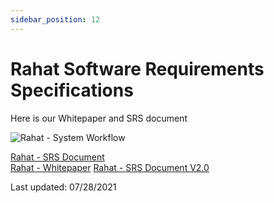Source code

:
 ```yaml
---
sidebar_position: 12
---
```


# Rahat Software Requirements Specifications

Here is our Whitepaper and SRS document

![Rahat - System Workflow](https://pbs.twimg.com/media/Erl_kZdUUAActLM?format=jpg&name=medium)

[Rahat - SRS Document](https://docs.google.com/document/d/107Kws7XdImu-EN6x5x6znN7_zTQskRPFloMqrsutA0I/edit?rm=minimal)  
[Rahat - Whitepaper](https://docs.google.com/document/d/1Rxr-Ws194jyfZ2-f2Ne4EYoIoefVccTdpf40C4LFqPQ/edit?rm=minimal)
[Rahat - SRS Document V2.0](https://bit.ly/38mrB80)

Last updated: 07/28/2021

■ ■ ■ ■ ■ ■ ■

> About this task
Where the string "minimal" appears in a line of the entries, count that line, and state the total alone.

> Solution
2